■ **Task instructions**
Without changing anything, set down every line shown below.

Plain-text document sources:
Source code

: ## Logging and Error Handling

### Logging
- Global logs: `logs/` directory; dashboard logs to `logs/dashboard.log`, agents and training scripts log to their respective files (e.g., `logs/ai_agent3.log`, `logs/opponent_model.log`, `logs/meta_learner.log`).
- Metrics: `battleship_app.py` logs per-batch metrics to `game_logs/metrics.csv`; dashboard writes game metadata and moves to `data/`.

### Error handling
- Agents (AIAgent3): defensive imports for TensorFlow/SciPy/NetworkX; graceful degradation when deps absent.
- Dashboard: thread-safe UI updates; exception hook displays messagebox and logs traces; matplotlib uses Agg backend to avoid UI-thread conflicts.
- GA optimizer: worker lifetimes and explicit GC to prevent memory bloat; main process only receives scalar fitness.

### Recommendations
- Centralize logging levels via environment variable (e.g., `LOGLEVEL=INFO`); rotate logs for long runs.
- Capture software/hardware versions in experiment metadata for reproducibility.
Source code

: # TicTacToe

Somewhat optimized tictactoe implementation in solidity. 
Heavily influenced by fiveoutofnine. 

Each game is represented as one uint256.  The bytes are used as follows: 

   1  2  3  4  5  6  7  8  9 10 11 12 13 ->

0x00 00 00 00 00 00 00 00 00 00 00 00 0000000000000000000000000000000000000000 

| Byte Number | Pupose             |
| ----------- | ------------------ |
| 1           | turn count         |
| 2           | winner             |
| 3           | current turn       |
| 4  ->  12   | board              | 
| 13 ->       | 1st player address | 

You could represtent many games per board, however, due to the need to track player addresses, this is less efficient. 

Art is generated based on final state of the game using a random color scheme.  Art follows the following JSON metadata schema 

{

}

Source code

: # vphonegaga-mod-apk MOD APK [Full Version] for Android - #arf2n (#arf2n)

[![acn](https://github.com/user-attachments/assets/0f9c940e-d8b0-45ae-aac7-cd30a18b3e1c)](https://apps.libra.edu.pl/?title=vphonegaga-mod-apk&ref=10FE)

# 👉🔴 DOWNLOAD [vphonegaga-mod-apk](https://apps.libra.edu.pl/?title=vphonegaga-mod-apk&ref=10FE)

■ **Your solution**
Source code

: ## Logging and Error Handling

### Logging
- Global logs: `logs/` directory; dashboard logs to `logs/dashboard.log`, agents and training scripts log to their respective files (e.g., `logs/ai_agent3.log`, `logs/opponent_model.log`, `logs/meta_learner.log`).
- Metrics: `battleship_app.py` logs per-batch metrics to `game_logs/metrics.csv`; dashboard writes game metadata and moves to `data/`.

### Error handling
- Agents (AIAgent3): defensive imports for TensorFlow/SciPy/NetworkX; graceful degradation when deps absent.
- Dashboard: thread-safe UI updates; exception hook displays messagebox and logs traces; matplotlib uses Agg backend to avoid UI-thread conflicts.
- GA optimizer: worker lifetimes and explicit GC to prevent memory bloat; main process only receives scalar fitness.

### Recommendations
- Centralize logging levels via environment variable (e.g., `LOGLEVEL=INFO`); rotate logs for long runs.
- Capture software/hardware versions in experiment metadata for reproducibility.
Source code

: # TicTacToe

Somewhat optimized tictactoe implementation in solidity. 
Heavily influenced by fiveoutofnine. 

Each game is represented as one uint256.  The bytes are used as follows: 

   1  2  3  4  5  6  7  8  9 10 11 12 13 ->

0x00 00 00 00 00 00 00 00 00 00 00 00 0000000000000000000000000000000000000000 

| Byte Number | Pupose             |
| ----------- | ------------------ |
| 1           | turn count         |
| 2           | winner             |
| 3           | current turn       |
| 4  ->  12   | board              | 
| 13 ->       | 1st player address | 

You could represtent many games per board, however, due to the need to track player addresses, this is less efficient. 

Art is generated based on final state of the game using a random color scheme.  Art follows the following JSON metadata schema 

{

}

Source code

: # vphonegaga-mod-apk MOD APK [Full Version] for Android - #arf2n (#arf2n)

[![acn](https://github.com/user-attachments/assets/0f9c940e-d8b0-45ae-aac7-cd30a18b3e1c)](https://apps.libra.edu.pl/?title=vphonegaga-mod-apk&ref=10FE)

# 👉🔴 DOWNLOAD [vphonegaga-mod-apk](https://apps.libra.edu.pl/?title=vphonegaga-mod-apk&ref=10FE)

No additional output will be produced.